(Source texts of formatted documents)
□ □ □ □ □ □ □

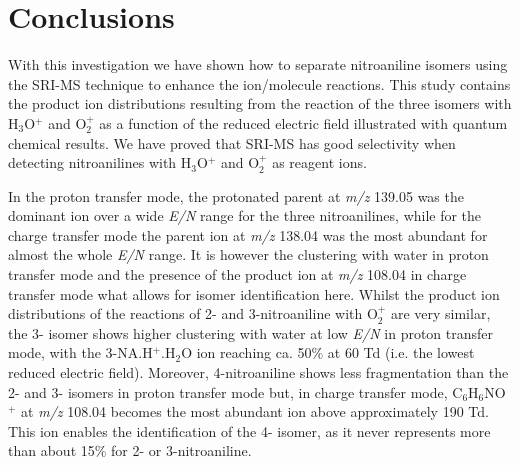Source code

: \section{Conclusions}
With this investigation we have shown how to separate nitroaniline isomers using the SRI-MS technique to enhance the ion/molecule reactions. This study contains the product ion distributions resulting from the reaction of the three isomers with H$_3$O$^+$ and O$_2^+$ as a function of the reduced electric field illustrated with quantum chemical results. 
We have proved that SRI-MS has good selectivity when detecting nitroanilines with H$_3$O$^+$ and O$_2^+$ as reagent ions. 

In the proton transfer mode, the protonated parent at \textit{m/z} 139.05 was the dominant ion over a wide \textit{E/N} range for the three nitroanilines, while for the charge transfer mode the parent ion at \textit{m/z} 138.04 was the most abundant for almost the whole \textit{E/N} range.
It is however the clustering with water in proton transfer mode and the presence of the product ion at \textit{m/z} 108.04 in charge transfer mode what allows for isomer identification here. 
Whilst the product ion distributions of the reactions of 2- and 3-nitroaniline with O$_2^+$ are very similar, the 3- isomer shows higher clustering with water at low \textit{E/N} in proton transfer mode, with the 3-NA.H$^+$.H$_2$O ion reaching ca. 50\% at 60 Td (i.e. the lowest reduced electric field). 
Moreover, 4-nitroaniline shows less fragmentation than the 2- and 3- isomers in proton transfer mode but, in charge transfer mode, C$_6$H$_6$NO$^+$ at \textit{m/z} 108.04 becomes the most abundant ion above approximately 190 Td. 
This ion enables the identification of the 4- isomer, as it never represents more than about 15\% for 2- or 3-nitroaniline.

□ □ □ □ □ □ □

◆ Exercise brief ◆
Please make an exact copy of the records, leaving out any picture.

◆ Output for this task ◆
Source code

: \section{Conclusions}
With this investigation we have shown how to separate nitroaniline isomers using the SRI-MS technique to enhance the ion/molecule reactions. This study contains the product ion distributions resulting from the reaction of the three isomers with H$_3$O$^+$ and O$_2^+$ as a function of the reduced electric field illustrated with quantum chemical results. 
We have proved that SRI-MS has good selectivity when detecting nitroanilines with H$_3$O$^+$ and O$_2^+$ as reagent ions. 

In the proton transfer mode, the protonated parent at \textit{m/z} 139.05 was the dominant ion over a wide \textit{E/N} range for the three nitroanilines, while for the charge transfer mode the parent ion at \textit{m/z} 138.04 was the most abundant for almost the whole \textit{E/N} range.
It is however the clustering with water in proton transfer mode and the presence of the product ion at \textit{m/z} 108.04 in charge transfer mode what allows for isomer identification here. 
Whilst the product ion distributions of the reactions of 2- and 3-nitroaniline with O$_2^+$ are very similar, the 3- isomer shows higher clustering with water at low \textit{E/N} in proton transfer mode, with the 3-NA.H$^+$.H$_2$O ion reaching ca. 50\% at 60 Td (i.e. the lowest reduced electric field). 
Moreover, 4-nitroaniline shows less fragmentation than the 2- and 3- isomers in proton transfer mode but, in charge transfer mode, C$_6$H$_6$NO$^+$ at \textit{m/z} 108.04 becomes the most abundant ion above approximately 190 Td. 
This ion enables the identification of the 4- isomer, as it never represents more than about 15\% for 2- or 3-nitroaniline.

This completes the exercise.